Specify that `assert_type()` checks for equivalence

We added assert_type() before we created the “Type system concepts” page that puts the type system on a firmer foundation. As a result, the spec for assert_type() is a bit vague; it says that type checkers “should emit an error if the value is not of the specified type”.

With the current spec, it makes sense to specify that assert_type() should check for equivalent types. Two static types are equivalent if they contain the same set of values; two gradual types are equivalent if they materialize to the same set of static types.

This was previously discussed in Is `assert_type` checking for exact match, or a subtype relationship? - #16 by erictraut, where @erictraut already suggested using equivalence.

Note though that existing type checkers don’t necessarily use equivalence. Two obvious parts of the type system where it’s easy to express types that are equivalent but spelled differently are structural types (TypedDicts and Protocols) and unions (if a union contains both a type T and a subtype U of T, it is equivalent to T). Here is a test case:

from typing import assert_type, Protocol, TypedDict, Literal

class TD1(TypedDict):
    a: int

class TD2(TypedDict):
    a: int

class P1(Protocol):
    a: int

class P2(Protocol):
    a: int

def func(td1: TD1, p1: P1, i: int, int_str: int | str) -> None:
    assert_type(td1, TD2)
    assert_type(p1, P2)
    assert_type(i, int | Literal[1])
    assert_type(int_str, int | bool | str)

Only mypy currently passes this test case. Pyright rejects all assert_type() calls; pyrefly passes only the int | Literal[1] test; pycroscope accepts only the TypedDicts; ty rejects the TypedDict (probably because it hasn’t implemented TypedDict support yet).

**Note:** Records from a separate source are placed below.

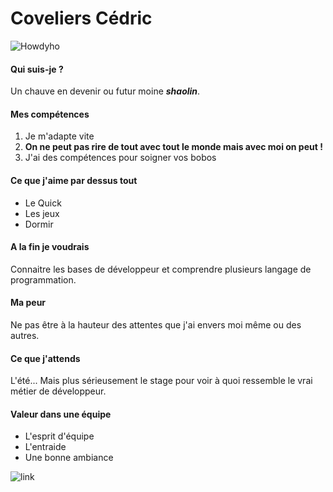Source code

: # Coveliers Cédric

![Howdyho](https://i.giphy.com/media/v1.Y2lkPTc5MGI3NjExb3ZoZm5wamc2dTBnNW1jNXdtcmU4dG93bXg2aWE3NzhzMTJ6NDh5MCZlcD12MV9pbnRlcm5hbF9naWZfYnlfaWQmY3Q9Zw/wZsPppl0p8Y9dMO8bD/giphy.gif)

#### Qui suis-je ?

Un chauve en devenir ou futur moine ***shaolin***.

#### Mes compétences

1. Je m'adapte vite
2. **On ne peut pas rire de tout avec tout le monde mais avec moi on peut !**
3. J'ai des compétences pour soigner vos bobos

#### Ce que j'aime par dessus tout

- Le Quick
- Les jeux
- Dormir

#### A la fin je voudrais

Connaitre les bases de développeur et comprendre plusieurs langage de programmation.

#### Ma peur

Ne pas être à la hauteur des attentes que j'ai envers moi même ou des autres.

#### Ce que j'attends

 L'été... Mais plus sérieusement le stage pour voir à quoi ressemble le vrai métier de développeur.

#### Valeur dans une équipe

- L'esprit d'équipe
- L'entraide
- Une bonne ambiance

![link](https://media0.giphy.com/media/v1.Y2lkPTc5MGI3NjExMDRvbGx2NW53YjJ2eHNvNXBxZGkyM2ZzNHNvbmt6MGw3eDc0bmt2cSZlcD12MV9pbnRlcm5hbF9naWZfYnlfaWQmY3Q9Zw/CIa20W7zhQIuY/giphy.webp)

Proposed spec change: Specify that assert_type() uses equivalence by JelleZijlstra · Pull Request #2011 · python/typing · GitHub

3 Likes

I agree that assert_type should use type equivalence, so I support the proposed spec change. However, it’s important to note that while type equivalence is an easy concept to define, it can be very difficult to compute programmatically. I think it’s an NP complete problem in the general case.

I’m not sure what that means for conformance testing. We can probably always find more examples of types that are provably equivalent but fail to be computed as equivalent by one or more type checkers. For example, here are some cases where mypy fails to detect equivalence (as does pyright). I was able to generate these in just a few minutes off the top of my head. I could likely generate dozens more examples if I took more time.

def func2(
    c1: Callable[[float], int] | Callable[[int], float],
    l1: list[float],
    t1: tuple[int | str],
    t2: tuple[int, ...],
    t3: tuple[*tuple[int, ...], int],
) -> None:
    assert_type(c1, Callable[[int], float])
    assert_type(l1, list[float | int])
    assert_type(t1, tuple[int] | tuple[str])
    assert_type(t2, tuple[()] | tuple[int, *tuple[int]])
    assert_type(t3, tuple[int, *tuple[int]])

It feels somewhat arbitrary to choose a subset of cases and include them in the conformance tests. Is there a way we could be more principled about what to include? Perhaps we could define a subset of equivalence classes or patterns that we want to mandate for all type checkers?

3 Likes

I agree with Eric - explicitly specifying equivalency is good, but unsure about corner case tests, since most of the time assert_type types in X and Y match perfectly and it’s used as a way to introspect the type to see that it didn’t changed somewhere before it reached the assert_type, without any complications in Y value.

Any ideas if there were any reports to type checkers for users reaching this kind of corner cases?

I think that the definition we are looking for here is “gradually equivalent” rather than simply “equivalent”, since I assume we want assert_type to also work for types that are not fully static (contain Any as a component).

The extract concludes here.